Treatment Strategies

Main therapeutic targets for the symptomatic relief in PD are mainly dopaminergic drugs like dopamine agonists, dopamine precursors, dopa decaboxylase inhibitors, catechol-O-methyl transferase inhibitors and MAO-B inhibitors. However, anticholinergics like trihexyphenidyl and antiglutamatergics like amantadine are also used [103]. Different formulations of ropinirole, pramipexole, rotigotine are used during initial phase but can also be used along with levodopa or carbidopa during later phase of the therapy. Selegiline and Rasagiline are used as MAO-B inhibitors for symptomatic relief in PD. Combination of Levodopa, a dopadecarboxylase inhibitor (e.g. carbidopa, benserazide etc.) and a catechol-O-methyl transferase inhibitor like entacapone, tolcapone are also used. The routes of administration of these drugs vary. Most drugs are given orally but certain other routes of administration like transdermal (e.g. rotigotine), intraduodenal (e.g. infusion of leveodopa) [104] are used for continuous delivery therapies [103]. Adenosine receptor antagonists, Coenzyme Q10, creatine, Isradipine, protein aggregation inhibitors, stem cell therapy and gene therapy are under preclinical and clinical investigations in PD [103].

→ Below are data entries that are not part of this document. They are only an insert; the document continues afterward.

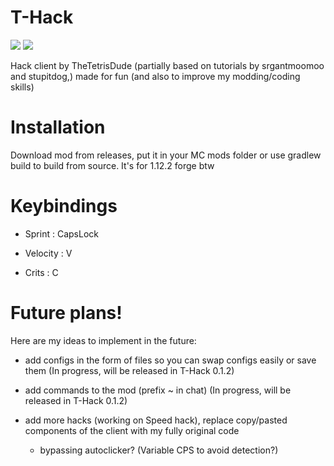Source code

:# T-Hack
<img src="https://img.shields.io/github/last-commit/TetrisLitHub/T-Hack">
<img src="https://img.shields.io/github/downloads/TetrisLitHub/T-Hack/total">

Hack client by TheTetrisDude (partially based on tutorials by srgantmoomoo and stupitdog,) made for fun (and also to improve my modding/coding skills)
# Installation
Download mod from releases, put it in your MC mods folder or use gradlew build to build from source. It's for 1.12.2 forge btw
# Keybindings
- Sprint : CapsLock 

- Velocity : V 

- Crits : C 

# Future plans!
Here are my ideas to implement in the future:

- add configs in the form of files so you can swap configs easily or save them (In progress, will be released in T-Hack 0.1.2)

- add commands to the mod (prefix ~ in chat) (In progress, will be released in T-Hack 0.1.2)

- add more hacks (working on Speed hack), replace copy/pasted components of the client with my fully original code
  - bypassing autoclicker? (Variable CPS to avoid detection?)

None of the current PD therapies is found to significantly improve cognitive symptoms without any adverse effects. Antiparkinsonian drug levodopa is reported to benefit on spatial working memory but in chronic use it is associated with abnormal movements, visual hallucinations, psychosis and fluctuation in motor performance [105-107]. Rivastigmine is the only drug approved by US FDA for PDD treatment but it is associated with side effects like nausea, vomiting, tremor, diarrhea, anorexia, and dizziness [108-110]. Donepezil, a cholinesterase inhibitor and Memantine, an NMDA receptor antagonist used in AD but are yet to get recommendation for PDD [109]. Thus treatment of PDD is an unmet medical need and that should be addressed with newer and alternate therapeutics.

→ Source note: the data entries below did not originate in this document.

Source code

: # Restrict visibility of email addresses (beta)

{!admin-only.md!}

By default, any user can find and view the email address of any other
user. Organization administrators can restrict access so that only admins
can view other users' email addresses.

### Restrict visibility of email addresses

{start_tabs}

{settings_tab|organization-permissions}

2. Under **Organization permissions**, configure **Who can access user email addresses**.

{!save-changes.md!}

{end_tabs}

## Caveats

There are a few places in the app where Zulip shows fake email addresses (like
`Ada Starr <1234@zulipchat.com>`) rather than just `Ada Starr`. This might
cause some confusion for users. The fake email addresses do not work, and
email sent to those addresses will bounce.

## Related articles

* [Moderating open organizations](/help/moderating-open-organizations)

CONCLUSION AND FUTURE PERSPECTIVES

Being a less addressed concept, treatment of PDD remains an unmet medical need. The preclinical studies done in different animal models for PDD have proven the involvement of mitochondria in the disease pathology. Beyond doubt, mithochondrial dysfunction is one of the underlying causes in the cognitive impairment process in PD and with a proper animal model one can assess the cognitive impairment process. Further, evaluation of mitochondrial dysfunction with different available molecular techniques could give better insight in understanding the process 
and could help develop new chemical entities targeting mitochondria not only in PDD but also for other neuro-
degenerative diseases.

CONFLICT OF INTEREST

The authors confirm that this article content has no conflict of interest.